(Data)
——

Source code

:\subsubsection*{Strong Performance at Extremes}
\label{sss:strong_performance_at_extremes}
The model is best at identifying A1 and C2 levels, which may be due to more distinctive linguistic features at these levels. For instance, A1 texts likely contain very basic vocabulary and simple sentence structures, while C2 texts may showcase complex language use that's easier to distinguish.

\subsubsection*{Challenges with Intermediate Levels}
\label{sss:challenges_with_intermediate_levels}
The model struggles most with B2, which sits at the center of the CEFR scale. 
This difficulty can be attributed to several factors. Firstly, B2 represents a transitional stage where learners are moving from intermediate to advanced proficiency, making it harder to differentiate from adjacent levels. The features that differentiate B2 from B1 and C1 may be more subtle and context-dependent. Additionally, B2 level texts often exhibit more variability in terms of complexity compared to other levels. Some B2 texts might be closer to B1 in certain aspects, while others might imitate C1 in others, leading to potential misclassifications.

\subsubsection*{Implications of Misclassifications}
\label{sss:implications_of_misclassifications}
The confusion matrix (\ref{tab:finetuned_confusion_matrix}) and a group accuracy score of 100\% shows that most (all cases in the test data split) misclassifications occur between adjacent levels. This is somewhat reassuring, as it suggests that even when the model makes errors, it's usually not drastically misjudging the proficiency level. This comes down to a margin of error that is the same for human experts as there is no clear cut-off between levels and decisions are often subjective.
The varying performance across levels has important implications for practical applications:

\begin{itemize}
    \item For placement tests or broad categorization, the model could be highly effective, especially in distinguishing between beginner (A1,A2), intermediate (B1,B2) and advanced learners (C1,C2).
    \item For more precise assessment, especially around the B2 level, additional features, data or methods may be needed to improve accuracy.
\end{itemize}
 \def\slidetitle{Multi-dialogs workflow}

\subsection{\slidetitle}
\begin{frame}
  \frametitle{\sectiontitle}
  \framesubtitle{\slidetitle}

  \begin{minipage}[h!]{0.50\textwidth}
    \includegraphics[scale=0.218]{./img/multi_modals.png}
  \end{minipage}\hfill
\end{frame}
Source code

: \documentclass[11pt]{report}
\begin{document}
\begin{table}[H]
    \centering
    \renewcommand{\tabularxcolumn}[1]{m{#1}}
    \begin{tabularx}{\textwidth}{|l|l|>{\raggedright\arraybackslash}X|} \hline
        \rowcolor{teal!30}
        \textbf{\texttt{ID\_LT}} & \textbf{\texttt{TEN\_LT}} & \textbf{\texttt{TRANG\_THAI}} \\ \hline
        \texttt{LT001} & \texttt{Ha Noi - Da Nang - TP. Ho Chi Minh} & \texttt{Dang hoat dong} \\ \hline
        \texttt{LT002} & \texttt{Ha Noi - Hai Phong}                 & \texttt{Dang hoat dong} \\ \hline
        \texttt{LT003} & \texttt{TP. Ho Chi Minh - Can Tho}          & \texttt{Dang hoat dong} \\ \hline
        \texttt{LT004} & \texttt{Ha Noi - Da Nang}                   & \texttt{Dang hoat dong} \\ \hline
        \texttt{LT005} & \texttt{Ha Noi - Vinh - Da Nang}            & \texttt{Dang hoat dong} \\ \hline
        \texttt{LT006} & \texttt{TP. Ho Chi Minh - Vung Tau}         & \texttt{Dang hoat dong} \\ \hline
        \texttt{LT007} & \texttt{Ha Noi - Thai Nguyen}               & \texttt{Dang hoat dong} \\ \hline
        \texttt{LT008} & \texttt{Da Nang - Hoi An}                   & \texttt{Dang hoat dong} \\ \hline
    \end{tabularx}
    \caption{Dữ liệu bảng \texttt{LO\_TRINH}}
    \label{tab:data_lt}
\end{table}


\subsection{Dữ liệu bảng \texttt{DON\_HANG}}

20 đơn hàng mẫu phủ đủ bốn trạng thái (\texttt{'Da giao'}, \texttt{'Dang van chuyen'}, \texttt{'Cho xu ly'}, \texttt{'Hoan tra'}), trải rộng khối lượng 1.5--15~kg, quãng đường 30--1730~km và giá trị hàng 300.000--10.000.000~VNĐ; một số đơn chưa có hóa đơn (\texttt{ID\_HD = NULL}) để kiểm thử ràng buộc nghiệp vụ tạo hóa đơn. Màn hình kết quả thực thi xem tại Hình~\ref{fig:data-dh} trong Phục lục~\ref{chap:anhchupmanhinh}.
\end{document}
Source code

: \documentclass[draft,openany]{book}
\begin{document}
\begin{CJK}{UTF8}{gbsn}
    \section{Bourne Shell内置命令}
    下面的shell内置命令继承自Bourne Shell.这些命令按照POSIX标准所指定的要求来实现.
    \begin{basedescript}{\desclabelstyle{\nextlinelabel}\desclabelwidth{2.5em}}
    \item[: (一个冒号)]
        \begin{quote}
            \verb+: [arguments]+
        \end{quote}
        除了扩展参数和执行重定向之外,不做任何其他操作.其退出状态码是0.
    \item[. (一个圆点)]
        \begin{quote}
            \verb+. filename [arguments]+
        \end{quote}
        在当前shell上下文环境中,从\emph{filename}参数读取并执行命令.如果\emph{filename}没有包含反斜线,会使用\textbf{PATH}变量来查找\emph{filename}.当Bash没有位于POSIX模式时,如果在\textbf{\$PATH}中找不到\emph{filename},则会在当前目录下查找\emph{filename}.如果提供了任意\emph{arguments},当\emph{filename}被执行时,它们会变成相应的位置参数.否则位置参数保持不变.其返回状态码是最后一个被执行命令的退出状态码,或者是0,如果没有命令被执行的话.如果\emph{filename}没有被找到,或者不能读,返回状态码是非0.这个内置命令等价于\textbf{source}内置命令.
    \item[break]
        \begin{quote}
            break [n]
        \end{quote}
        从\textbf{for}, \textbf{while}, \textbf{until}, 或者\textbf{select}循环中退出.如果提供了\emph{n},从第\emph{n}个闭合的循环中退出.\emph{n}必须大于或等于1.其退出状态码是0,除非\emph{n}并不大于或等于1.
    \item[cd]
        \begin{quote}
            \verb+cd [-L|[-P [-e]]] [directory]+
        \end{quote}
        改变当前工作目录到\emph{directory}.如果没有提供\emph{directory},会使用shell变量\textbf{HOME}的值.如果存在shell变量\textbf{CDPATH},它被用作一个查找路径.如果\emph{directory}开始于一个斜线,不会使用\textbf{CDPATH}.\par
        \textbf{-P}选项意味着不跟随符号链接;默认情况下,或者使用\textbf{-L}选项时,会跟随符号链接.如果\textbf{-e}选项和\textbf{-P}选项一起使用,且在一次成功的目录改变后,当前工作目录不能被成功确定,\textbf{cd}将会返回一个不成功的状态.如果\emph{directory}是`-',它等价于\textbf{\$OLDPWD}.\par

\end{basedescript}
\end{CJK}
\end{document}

——

Copy every single line of the material above that holds "basedescript".

    \begin{basedescript}{\desclabelstyle{\nextlinelabel}\desclabelwidth{2.5em}}
\end{basedescript}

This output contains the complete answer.